Ne zamandan beri hatır sormak için bile olsa sevdiklerimizi aramıyoruz, içimizden kaç kişi halen daha mektup yazmak, kart atmak gibi güzel alışkanlıklara devam ediyor, kaç kişi halen daha hiç riyasız, çıkarsız olarak arkadaşlıklarını dostluklarını sürdürebiliyor, kaç kişi halen daha başkalarına karşı saygılı olabiliyor, halen daha kaçımız başkalarının sevinçlerini, başarılarını, üzüntülerini vb. kendimizinmiş gibi görebiliyor ve her iki durumda da insanların karşısında değil yanında yer alabiliyoruz? Kendimiz için istediğimiz güzel şeyleri başkaları içinde istemeyi kaçımız sürdürebiliyoruz?
Her gün zamanımızın büyük bir bölümünü başta televizyon olmak üzere teknoloji ürünlerinin başında ve onların cazibesine kapılmış olarak geçirmeyi, okuyarak, düşünerek ve düşündüklerimizi uygulamaya geçirmeyi, faydalı işler ile uğraşmayı kısacası daha aktif olmaya tercih ediyoruz. Yaşadığımız herşeyin bir çözümü var iken neden çözümsüzlükleri görüyoruz?

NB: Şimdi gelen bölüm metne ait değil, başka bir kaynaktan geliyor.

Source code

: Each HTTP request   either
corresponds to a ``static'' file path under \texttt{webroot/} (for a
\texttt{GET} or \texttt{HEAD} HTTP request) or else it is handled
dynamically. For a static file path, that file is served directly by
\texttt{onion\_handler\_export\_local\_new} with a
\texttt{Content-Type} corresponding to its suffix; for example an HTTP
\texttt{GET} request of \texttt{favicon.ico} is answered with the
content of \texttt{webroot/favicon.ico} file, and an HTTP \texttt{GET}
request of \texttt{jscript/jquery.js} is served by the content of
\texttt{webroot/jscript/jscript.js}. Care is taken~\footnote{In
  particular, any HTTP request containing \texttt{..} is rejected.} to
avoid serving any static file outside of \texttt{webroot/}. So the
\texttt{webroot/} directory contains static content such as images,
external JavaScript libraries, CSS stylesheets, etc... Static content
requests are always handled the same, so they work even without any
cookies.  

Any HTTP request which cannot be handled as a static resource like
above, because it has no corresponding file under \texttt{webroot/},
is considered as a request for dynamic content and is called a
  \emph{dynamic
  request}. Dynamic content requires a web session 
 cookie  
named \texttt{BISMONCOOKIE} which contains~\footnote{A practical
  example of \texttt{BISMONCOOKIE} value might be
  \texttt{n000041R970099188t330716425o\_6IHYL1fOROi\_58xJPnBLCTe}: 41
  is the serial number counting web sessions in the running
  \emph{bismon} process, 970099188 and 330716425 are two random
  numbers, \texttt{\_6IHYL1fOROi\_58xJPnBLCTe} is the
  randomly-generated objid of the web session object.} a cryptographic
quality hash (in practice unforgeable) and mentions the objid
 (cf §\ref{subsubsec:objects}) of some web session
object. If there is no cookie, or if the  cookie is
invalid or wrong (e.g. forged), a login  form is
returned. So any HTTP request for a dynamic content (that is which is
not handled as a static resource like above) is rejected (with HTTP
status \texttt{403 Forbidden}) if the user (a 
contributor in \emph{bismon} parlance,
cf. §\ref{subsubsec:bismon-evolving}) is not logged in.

Neden aydınlık var iken karanlığa bakmayı, iyilik var iken kötülüğe yönelmeyi ve herşeyin fazlasını istemeyi tercih ediyoruz? Büyüklerimiz yaşadıkları en zor günlerinde bile ufak da olsa aydınlık bulabilmiş iken, bizler niye yapamıyoruz ya da yapmak istemiyoruz; kendimizi ve çevremizdekileri olduğu gibi kabul edemiyoruz? Umutlarımız, inançlarımız, birbirimize karşı duyduğumuz sevgi, saygı güven duygularımıza ne oldu, neler oluyor?
İçimizdeki insanca duyguları, kalbimizin sıcaklığını ortaya çıkartabilecek programlar, filmler diziler, belgeselleri neden çekemiyoruz? Kendi doğrularımız ile yaşamak var iken niye başkalarının yanlışlarını doğru olarak seçiyoruz, üretmek var iken niye tüketmeyi seçiyoruz? Boş programlar ile zamanımızı geçirmeyi faydalı işler yapmaktan daha çok seviyor, hiç düşünmeksizin başkalarının söylediklerine körü körüne bağlanıyoruz.
Televizyon yayınlarının siyah-beyaz olduğu zamanlarda çevremizdeki renkleri, çeşitliliği daha fazla görebiliyorduk, şimdi televizyon yayınlarının renkli olmasına rağmen biz çevremizdeki renkleri, çeşitliliği her geçen gün daha fazla kaybetmeye başladık; sanki başka renkler yokmuş gibi her şeyi siyah-beyaz görür hale geldik, dışımızdaki renkler çoğalmaya başladıkça içimizdeki renkleri yavaş yavaş kaybetmeye başladık sanki.
Eğer bu şekilde devam edecek olursa hepimiz gerek görünüş gerekse düşünce şekliyle tek tip insan haline geleceğiz. Başka bir ifade ile etten kemikten yapılmış, düşünmeden yaşayan robotlar haline geleceğiz. Oysa bizleri biz (insanı insan) yapan kendimize ait özelliklerimiz, farklılıklarımız, güzelliklerimiz değil mi?
Bütün bunların sonucunda tekil olmaktan çıkıp çoğul olmaya, kısacası “Ben” demekten vazgeçip yeniden ”Biz” demeye başlamak daha doğru olmaz mı?